(Data records)
------------------------------------------------

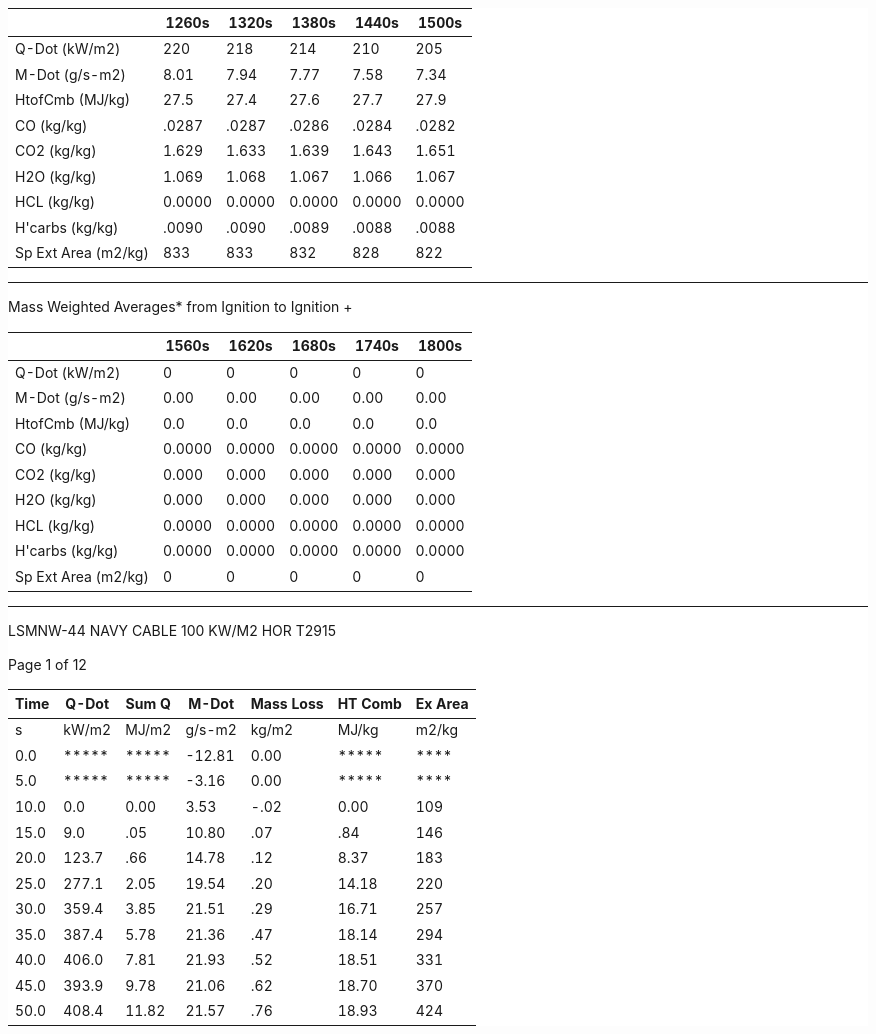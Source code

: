 | | 1260s | 1320s | 1380s | 1440s | 1500s |
|---|---|---|---|---|---|
| Q-Dot (kW/m2) | 220 | 218 | 214 | 210 | 205 |
| M-Dot (g/s-m2) | 8.01 | 7.94 | 7.77 | 7.58 | 7.34 |
| HtofCmb (MJ/kg) | 27.5 | 27.4 | 27.6 | 27.7 | 27.9 |
| CO (kg/kg) | .0287 | .0287 | .0286 | .0284 | .0282 |
| CO2 (kg/kg) | 1.629 | 1.633 | 1.639 | 1.643 | 1.651 |
| H2O (kg/kg) | 1.069 | 1.068 | 1.067 | 1.066 | 1.067 |
| HCL (kg/kg) | 0.0000 | 0.0000 | 0.0000 | 0.0000 | 0.0000 |
| H'carbs (kg/kg) | .0090 | .0090 | .0089 | .0088 | .0088 |
| Sp Ext Area (m2/kg) | 833 | 833 | 832 | 828 | 822 |
---
Mass Weighted Averages* from Ignition to Ignition +

| | 1560s | 1620s | 1680s | 1740s | 1800s |
|---|---|---|---|---|---|
| Q-Dot (kW/m2) | 0 | 0 | 0 | 0 | 0 |
| M-Dot (g/s-m2) | 0.00 | 0.00 | 0.00 | 0.00 | 0.00 |
| HtofCmb (MJ/kg) | 0.0 | 0.0 | 0.0 | 0.0 | 0.0 |
| CO (kg/kg) | 0.0000 | 0.0000 | 0.0000 | 0.0000 | 0.0000 |
| CO2 (kg/kg) | 0.000 | 0.000 | 0.000 | 0.000 | 0.000 |
| H2O (kg/kg) | 0.000 | 0.000 | 0.000 | 0.000 | 0.000 |
| HCL (kg/kg) | 0.0000 | 0.0000 | 0.0000 | 0.0000 | 0.0000 |
| H'carbs (kg/kg) | 0.0000 | 0.0000 | 0.0000 | 0.0000 | 0.0000 |
| Sp Ext Area (m2/kg) | 0 | 0 | 0 | 0 | 0 |
---
LSMNW-44    NAVY CABLE    100 KW/M2    HOR    T2915

Page 1 of 12

| Time | Q-Dot | Sum Q | M-Dot | Mass Loss | HT Comb | Ex Area |
|------|-------|-------|-------|-----------|---------|---------|
| s | kW/m2 | MJ/m2 | g/s-m2 | kg/m2 | MJ/kg | m2/kg |
| 0.0 | ***** | ***** | -12.81 | 0.00 | ***** | **** |
| 5.0 | ***** | ***** | -3.16 | 0.00 | ***** | **** |
| 10.0 | 0.0 | 0.00 | 3.53 | -.02 | 0.00 | 109 |
| 15.0 | 9.0 | .05 | 10.80 | .07 | .84 | 146 |
| 20.0 | 123.7 | .66 | 14.78 | .12 | 8.37 | 183 |
| 25.0 | 277.1 | 2.05 | 19.54 | .20 | 14.18 | 220 |
| 30.0 | 359.4 | 3.85 | 21.51 | .29 | 16.71 | 257 |
| 35.0 | 387.4 | 5.78 | 21.36 | .47 | 18.14 | 294 |
| 40.0 | 406.0 | 7.81 | 21.93 | .52 | 18.51 | 331 |
| 45.0 | 393.9 | 9.78 | 21.06 | .62 | 18.70 | 370 |
| 50.0 | 408.4 | 11.82 | 21.57 | .76 | 18.93 | 424 |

------------------------------------------------

> _DIRECTIONS_
In the records above, find each line with the string "carbs" and list it.

> _ANSWER SPACE_
| H'carbs (kg/kg) | .0090 | .0090 | .0089 | .0088 | .0088 |
| H'carbs (kg/kg) | 0.0000 | 0.0000 | 0.0000 | 0.0000 | 0.0000 |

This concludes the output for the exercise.